Poll: Kaine, Allen Tied in Virginia Senate Race

After several polls showed Tim Kaine edging George Allen in the Virginia Senate race last week, a new poll Thursday shows a dead heat. Each candidate clocks in at 44 percent in the Suffolk University/WWBT-TV survey.

A Quinnipiac/New York Times/CBS News poll of the race released last week gave the Democrat a 7-point lead, 51 percent to 44 percent. A Washington Post poll released the same day put Kaine's lead at 51 percent to 43 percent. And a Fox News poll gave Kaine a 47 percent to 43 percent lead.

A NBC News/Wall Street Journal/Marist survey released the previous week had both candidates at 46 percent support. And most of the polls of the race over the last year have showed a neck-and-neck contest.

Fifty percent of respondents said there isn't a benefit to having a divided government (one party controlling Congress and the other controlling the White House), while 34 percent said there was some benefit.

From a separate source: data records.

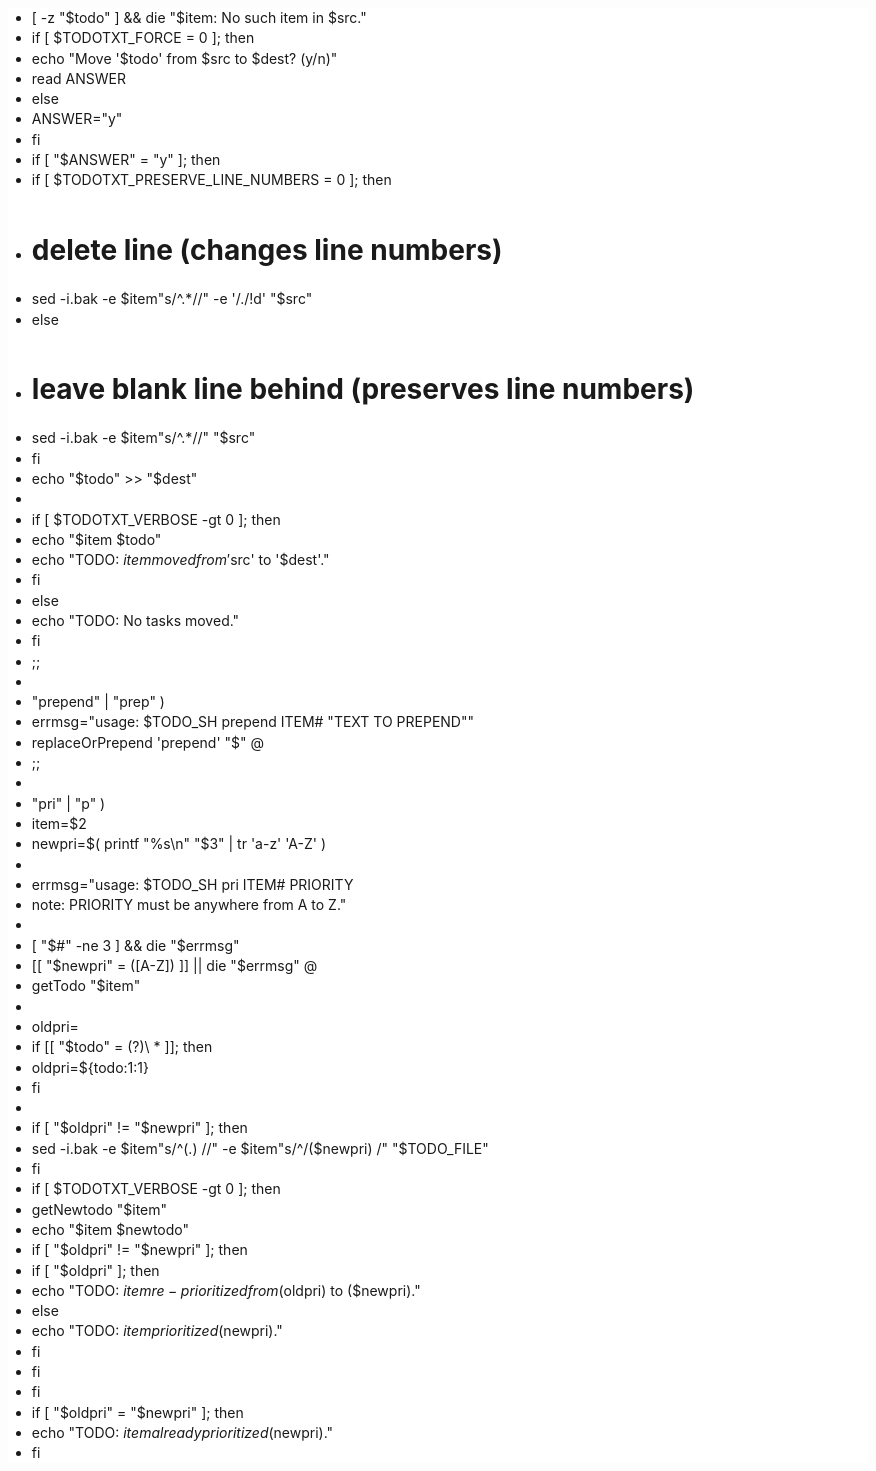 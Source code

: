 * [ -z "$todo" ] && die "$item: No such item in $src."
* if [ $TODOTXT_FORCE = 0 ]; then
* echo "Move '$todo' from $src to $dest? (y/n)"
* read ANSWER
* else
* ANSWER="y"
* fi
* if [ "$ANSWER" = "y" ]; then
* if [ $TODOTXT_PRESERVE_LINE_NUMBERS = 0 ]; then
* # delete line (changes line numbers)
* sed -i.bak -e $item"s/^.*//" -e '/./!d' "$src"
* else
* # leave blank line behind (preserves line numbers)
* sed -i.bak -e $item"s/^.*//" "$src"
* fi
* echo "$todo" >> "$dest"
* 
* if [ $TODOTXT_VERBOSE -gt 0 ]; then
* echo "$item $todo"
* echo "TODO: $item moved from '$src' to '$dest'."
* fi
* else
* echo "TODO: No tasks moved."
* fi
* ;;
* 
* "prepend" | "prep" )
* errmsg="usage: $TODO_SH prepend ITEM# \"TEXT TO PREPEND\""
* replaceOrPrepend 'prepend' "$" @
* ;;
* 
* "pri" | "p" )
* item=$2
* newpri=$( printf "%s\n" "$3" | tr 'a-z' 'A-Z' )
* 
* errmsg="usage: $TODO_SH pri ITEM# PRIORITY
* note: PRIORITY must be anywhere from A to Z."
* 
* [ "$#" -ne 3 ] && die "$errmsg"
* [[ "$newpri" = ([A-Z]) ]] || die "$errmsg" @
* getTodo "$item"
* 
* oldpri=
* if [[ "$todo" = \(?\)\ * ]]; then
* oldpri=${todo:1:1}
* fi
* 
* if [ "$oldpri" != "$newpri" ]; then
* sed -i.bak -e $item"s/^(.) //" -e $item"s/^/($newpri) /" "$TODO_FILE"
* fi
* if [ $TODOTXT_VERBOSE -gt 0 ]; then
* getNewtodo "$item"
* echo "$item $newtodo"
* if [ "$oldpri" != "$newpri" ]; then
* if [ "$oldpri" ]; then
* echo "TODO: $item re-prioritized from ($oldpri) to ($newpri)."
* else
* echo "TODO: $item prioritized ($newpri)."
* fi
* fi
* fi
* if [ "$oldpri" = "$newpri" ]; then
* echo "TODO: $item already prioritized ($newpri)."
* fi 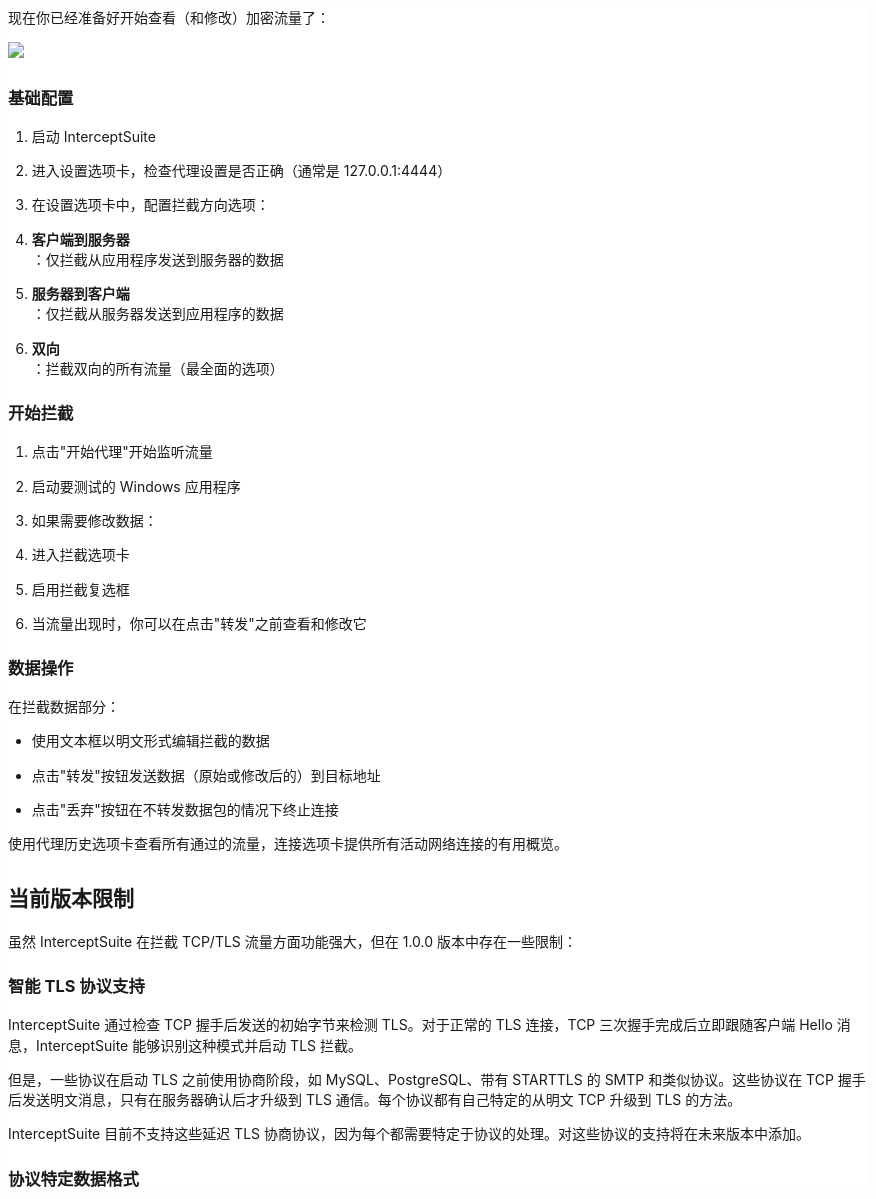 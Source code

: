 现在你已经准备好开始查看（和修改）加密流量了：  
  
![](https://mmbiz.qpic.cn/sz_mmbiz_jpg/Bvow4Cv9oZ3xjp22ic7tK9YjOaD9EtegdxCGDbk8ybFcwq5vkU5xr4OLklKVMeGzxTtHymEjFXM7CU2x5mXjY7w/640?wx_fmt=other&from=appmsg "")  
  
### 基础配置  
1. 启动 InterceptSuite  
  
1. 进入设置选项卡，检查代理设置是否正确（通常是 127.0.0.1:4444）  
  
1. 在设置选项卡中，配置拦截方向选项：  
  
1. **客户端到服务器**  
：仅拦截从应用程序发送到服务器的数据  
  
1. **服务器到客户端**  
：仅拦截从服务器发送到应用程序的数据  
  
1. **双向**  
：拦截双向的所有流量（最全面的选项）  
  
### 开始拦截  
1. 点击"开始代理"开始监听流量  
  
1. 启动要测试的 Windows 应用程序  
  
1. 如果需要修改数据：  
  
1. 进入拦截选项卡  
  
1. 启用拦截复选框  
  
1. 当流量出现时，你可以在点击"转发"之前查看和修改它  
  
### 数据操作  
  
在拦截数据部分：  
- 使用文本框以明文形式编辑拦截的数据  
  
- 点击"转发"按钮发送数据（原始或修改后的）到目标地址  
  
- 点击"丢弃"按钮在不转发数据包的情况下终止连接  
  
使用代理历史选项卡查看所有通过的流量，连接选项卡提供所有活动网络连接的有用概览。  
## 当前版本限制  
  
虽然 InterceptSuite 在拦截 TCP/TLS 流量方面功能强大，但在 1.0.0 版本中存在一些限制：  
### 智能 TLS 协议支持  
  
InterceptSuite 通过检查 TCP 握手后发送的初始字节来检测 TLS。对于正常的 TLS 连接，TCP 三次握手完成后立即跟随客户端 Hello 消息，InterceptSuite 能够识别这种模式并启动 TLS 拦截。  
  
但是，一些协议在启动 TLS 之前使用协商阶段，如 MySQL、PostgreSQL、带有 STARTTLS 的 SMTP 和类似协议。这些协议在 TCP 握手后发送明文消息，只有在服务器确认后才升级到 TLS 通信。每个协议都有自己特定的从明文 TCP 升级到 TLS 的方法。  
  
InterceptSuite 目前不支持这些延迟 TLS 协商协议，因为每个都需要特定于协议的处理。对这些协议的支持将在未来版本中添加。  
### 协议特定数据格式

"Cross-over voters beware: This poll finding raises the stakes for Obama-Kaine or Romney-Allen in a commonwealth that could tip both the red-blue coloring of the electoral map and the Senate majority," said David Paleologos, director of the Suffolk University Political Research Center in Boston. In the presidential race, President Obama edged Mitt Romney, 47 percent to 45 percent. The Suffolk/WWBT-TV poll was conducted Sept. 24-26 and surveyed 600 likely voters, for a margin of error of plus-or-minus 4 percentage points.